The first three squares in the grid are for down entries, so we are left with a 4-across… and a partial fail on the 4 across test – as the definition and the second half of the clue seem to be pointing at BOMB(a), but I can’t figure out what sort of BOMB from the rest of the wordplay.

11 across INGATE gets me going, and most of the left hand side of the grid came together pretty handily… but with no clashes (though the M at the end of GYM looked tempting). This was a bit of a theme – I had a very hard time finding clashes – my first definite one was not until IDEES/WINE.  There were a number of all-checked entries where I was pretty sure there was a clash and had to play with letters to find them (SECATEURS/GEAN for example). From the clashes it became apparent that we were replacing the letters in SUMMER FLOWERS with letters to make real words. I was at one point convinced there was going to be one clash per column, and scrutinised column 2 over and over to see if I had missed anything.  It got down to the last two unfilled squares in the grid both needing to be part of words with clashes (RADULAR and DOME – the last being one of those pesky, all-checked entries).

I was relieved like nobody’s business when I put in the extra letters to word wizards and got LEPIDOPTERIST, who would use a BUTTERFLY NET.  I had noticed ORANGE PIP and DUGONG in the grid, which could become ORANGE TIP and BUGONG – AGGER could become EGGER and so we are looking for butterflies and moths.

Three fairly long solving sessions later – et voila!

My working grid for Listener 4492, Mad Toms Traps by Hedge-sparrow

Wow that was an intricate puzzle. Fortunately the endgame didn’t take anywhere near as long as the gridfill, which was a real hunt and peck for the clashes.  I believe I can call this one a Victory to George, and with the quantity of the thematic matter in the grid (look at that – the only answers that don’t end up being part of any thematic material are OBAN, MAAING and ORIBI) everything needed to be completely understood for a solution

Game over: 100 %

Feel free to tell me that I should just go for the ether, and see you next week, when Nutmeg puts an imp on the railroad tracks.


Blogotempophobia – fear of submitting a blog on time

Welcome back to George vs the Listener Crossword. Coming to you today from beautiful (though it is meant to pour rain this afternoon) New Orleans, Louisiana.

Dysart time! I usually enjoy Dysart’s puzzles and don’t find them too difficult, so let’s see what we have here.
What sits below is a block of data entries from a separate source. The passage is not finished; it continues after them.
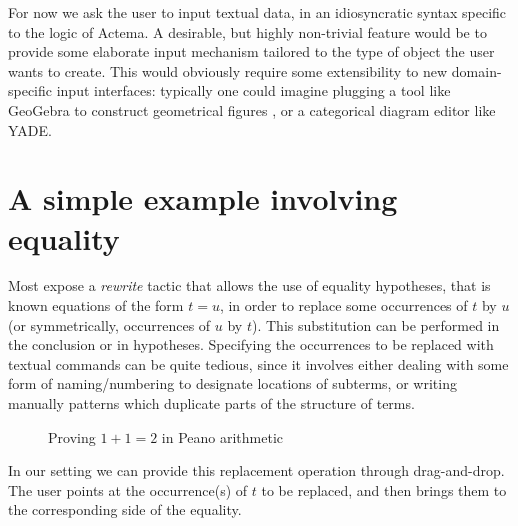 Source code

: For now we ask the user to input textual data, in an idiosyncratic syntax
specific to the logic of Actema. A desirable, but highly non-trivial feature
would be to provide some elaborate input mechanism tailored to the type of
object the user wants to create. This would obviously require some extensibility
to new domain-specific input interfaces: typically one could imagine plugging a
tool like GeoGebra to construct geometrical figures , or a
categorical diagram editor like YADE.


\section{A simple example involving equality}

Most  expose a \emph{rewrite} tactic that allows the
use of equality hypotheses, that is known equations of the form $t = u$, in
order to replace some occurrences of $t$ by $u$ (or symmetrically, occurrences
of $u$ by $t$). This substitution can be performed in the conclusion or in
hypotheses. Specifying the occurrences to be replaced with textual commands can
be quite tedious, since it involves either dealing with some form of
naming/numbering to designate locations of subterms, or writing manually
patterns which duplicate parts of the structure of terms.

\begin{figure*}
  \begin{center}
  \end{center}
  \caption{Proving $1 + 1 = 2$ in Peano arithmetic}
\end{figure*}

In our setting we can provide this replacement operation through
drag-and-drop. The user points at the occurrence(s) of $t$ to be
replaced, and then brings them to the corresponding side of the
equality.

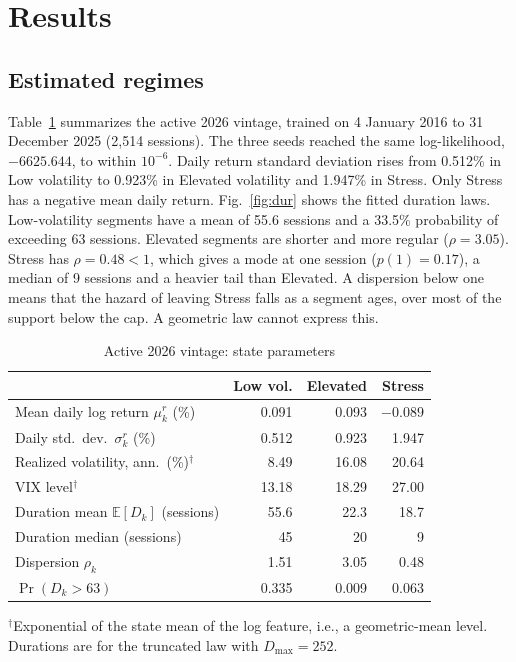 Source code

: \documentclass[conference]{IEEEtran}
\newcommand{\Dmax}{D_{\max}}
\begin{document}
\section{Results}
\label{sec:results}
\subsection{Estimated regimes}
Table~\ref{tab:states} summarizes the active 2026 vintage, trained on 4 January 2016 to 31 December 2025 (2,514 sessions). The three seeds reached the same log-likelihood, $-6625.644$, to within $10^{-6}$. Daily return standard deviation rises from 0.512\% in Low volatility to 0.923\% in Elevated volatility and 1.947\% in Stress. Only Stress has a negative mean daily return. Fig.~\ref{fig:dur} shows the fitted duration laws. Low-volatility segments have a mean of 55.6 sessions and a 33.5\% probability of exceeding 63 sessions. Elevated segments are shorter and more regular ($\rho=3.05$). Stress has $\rho=0.48<1$, which gives a mode at one session ($p(1)=0.17$), a median of 9 sessions and a heavier tail than Elevated. A dispersion below one means that the hazard of leaving Stress falls as a segment ages, over most of the support below the cap. A geometric law cannot express this.

\begin{table}[t]
\centering
\caption{Active 2026 vintage: state parameters}
\label{tab:states}
\footnotesize
\setlength{\tabcolsep}{4pt}
\begin{tabular}{@{}lrrr@{}}
\toprule
 & Low vol. & Elevated & Stress \\
\midrule
Mean daily log return $\mu^r_k$ (\%) & 0.091 & 0.093 & $-0.089$ \\
Daily std.\ dev.\ $\sigma^r_k$ (\%) & 0.512 & 0.923 & 1.947 \\
Realized volatility, ann.\ (\%)$^\dagger$ & 8.49 & 16.08 & 20.64 \\
VIX level$^\dagger$ & 13.18 & 18.29 & 27.00 \\
Duration mean $\mathbb{E}[D_k]$ (sessions) & 55.6 & 22.3 & 18.7 \\
Duration median (sessions) & 45 & 20 & 9 \\
Dispersion $\rho_k$ & 1.51 & 3.05 & 0.48 \\
$\Pr(D_k>63)$ & 0.335 & 0.009 & 0.063 \\
\bottomrule
\end{tabular}

\vspace{2pt}
\parbox{\columnwidth}{\scriptsize $^\dagger$Exponential of the state mean of the log feature, i.e., a geometric-mean level. Durations are for the truncated law with $\Dmax=252$.}
\end{table}
\end{document}

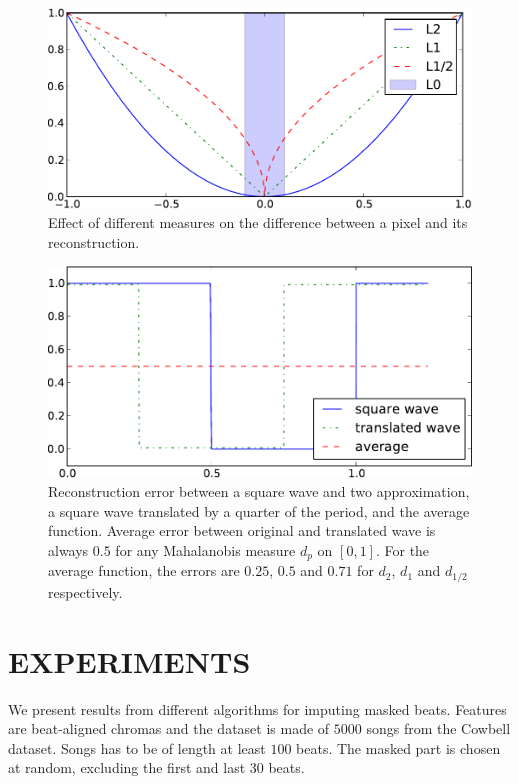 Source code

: \documentclass{article}
\begin{document}
\begin{figure}[t]
\begin{center}
\includegraphics[width=.95\columnwidth]{measures}
\end{center}
\caption{Effect of different measures on the difference between a pixel
and its reconstruction.
\label{fig:measures}}
\end{figure}

\begin{figure}[t]
\begin{center}
\includegraphics[width=.90\columnwidth]{square}
\end{center}
\caption{Reconstruction error between a square wave and two approximation,
a square wave translated by a quarter of the period, and the average
function. Average error between original and translated wave is always $0.5$
for any Mahalanobis measure $d_p$ on $[0,1]$. 
For the average function, the errors are
$0.25$, $0.5$ and $0.71$ for $d_2$, $d_1$ and $d_{1/2}$ respectively.
\label{fig:square}}
\end{figure}

\section{EXPERIMENTS}
\label{sec:exp}
We present results from different algorithms for imputing masked beats.
Features are beat-aligned chromas and the dataset is made of $5000$ songs
from the Cowbell dataset. Songs has to be of length at least $100$ beats.
The masked part is chosen at random, excluding the first and last $30$ beats.
\end{document}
Mostly normal clues, a few jumbles and some things to change. Hmmm… let’s get to solving.

There is a 1 across, and not only is it solveable, it appears to have an extra word – EN,F(L)AMED and WORK is extra.  Double bonus on the 1 across test!  Let’s write in words gently as there are jumbles afoot. The first one isn’t far away, as PAINT does not appear play well with ON TAP.

Fast forward – ON TAP was my way in – after finding EVERYTHING as an extra word and ON TAP becoming PANTO, and with the title, I remember that PANTOPHOBIA is fear of everything. I’ve already got PAINT which has pain in it, so maybe fear of PAIN is going to be a part of it.

Sometimes I get it – armed with all of this, and some searching Chambers for PHOBIA + the extra words, the rest of the grid fill did not take long, maybe 90 minutes.

My working grid for Listener 4491, A Dreadful Puzzle by Dysart

I already suspected PAIN which turned out to be correct – BEAR becomes FEAR and there’s ANDY CAPP hidden in a diagonal. Wow – Andy Capp is still going???

OK – so another fun puzzle, and jumblies that meant something. And even better, a fairly quick Victory to George (fear not, gentle readers, that will not be the case over the next few weeks).

Game over, 100 % completion!

Feel free to tell me that I should also have a fear of telling a funny joke and see you next week when Hedge-Sparrow introduces us to snares left by an insane prostitute (Stormy Daniels, anyone?).


Welcome to the Excel Inn

Welcome back to George vs the Listener Crossword.  If this is the first post you’re seeing, you need to see more posts… and my little bit on Pointer’s from last week should be right below this.

Numberword time! First numerical of the year and it is Botox.  The Listener Crossword site tells me that Botox is a hybrid of Artix (who we had not that long ago with a puzzle I didn’t get), and Shark who we last saw under the guise of Handyman last year. Pseudonyms abounding! Neither of them have set a numerical Listener that I know of.

I have no shame, dear readers. I saw the sheer number of numerical clues, that all the numbers 1-26 were used, and that there were several letters in many of the clues, and a few of them had two equations that worked out to the same value, and went straight to Excel to make a spreadsheet.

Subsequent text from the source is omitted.